Output the data word for word, dropping every image.

#### Data under study

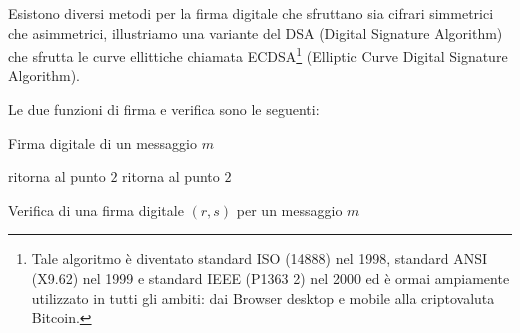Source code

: \documentclass{article}
\begin{document}
	Esistono diversi metodi per la firma digitale che sfruttano sia cifrari simmetrici che asimmetrici, illustriamo una variante del DSA (Digital Signature Algorithm) che sfrutta le curve ellittiche chiamata ECDSA\footnote{Tale algoritmo è diventato standard ISO (14888) nel 1998, standard ANSI (X9.62) nel 1999 e standard IEEE (P1363 2) nel 2000 ed è ormai ampiamente utilizzato in tutti gli ambiti: dai Browser desktop e mobile alla criptovaluta Bitcoin.} (Elliptic Curve Digital Signature Algorithm).\\
	
	\clearpage
	
	Le due funzioni di firma e verifica sono le seguenti:
	
	\begin{algorithm}[H]
		\caption{Firma digitale di un messaggio $m$ }
		\begin{algorithmic}[1]
			\Statex
			ritorna al punto $2$
			\EndIf
			ritorna al punto $2$
			\EndIf
			\State {}
			\EndFunction
		\end{algorithmic}
	\end{algorithm}
	
	\begin{algorithm}[H]
		\caption{Verifica di una firma digitale $(r, s)$ per un messaggio $m$ }
		\begin{algorithmic}[1]
			\Statex
				\State {}
			\EndIf
			\State {}
			\EndIf
			\State {}
			\EndIf	
			\State {}
			\EndFunction
		\end{algorithmic}
	\end{algorithm}
	
\end{document}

########

### Response box
Source code

: \documentclass{article}
\begin{document}
	Esistono diversi metodi per la firma digitale che sfruttano sia cifrari simmetrici che asimmetrici, illustriamo una variante del DSA (Digital Signature Algorithm) che sfrutta le curve ellittiche chiamata ECDSA\footnote{Tale algoritmo è diventato standard ISO (14888) nel 1998, standard ANSI (X9.62) nel 1999 e standard IEEE (P1363 2) nel 2000 ed è ormai ampiamente utilizzato in tutti gli ambiti: dai Browser desktop e mobile alla criptovaluta Bitcoin.} (Elliptic Curve Digital Signature Algorithm).\\
	
	\clearpage
	
	Le due funzioni di firma e verifica sono le seguenti:
	
	\begin{algorithm}[H]
		\caption{Firma digitale di un messaggio $m$ }
		\begin{algorithmic}[1]
			\Statex
			ritorna al punto $2$
			\EndIf
			ritorna al punto $2$
			\EndIf
			\State {}
			\EndFunction
		\end{algorithmic}
	\end{algorithm}
	
	\begin{algorithm}[H]
		\caption{Verifica di una firma digitale $(r, s)$ per un messaggio $m$ }
		\begin{algorithmic}[1]
			\Statex
				\State {}
			\EndIf
			\State {}
			\EndIf
			\State {}
			\EndIf	
			\State {}
			\EndFunction
		\end{algorithmic}
	\end{algorithm}
	
\end{document}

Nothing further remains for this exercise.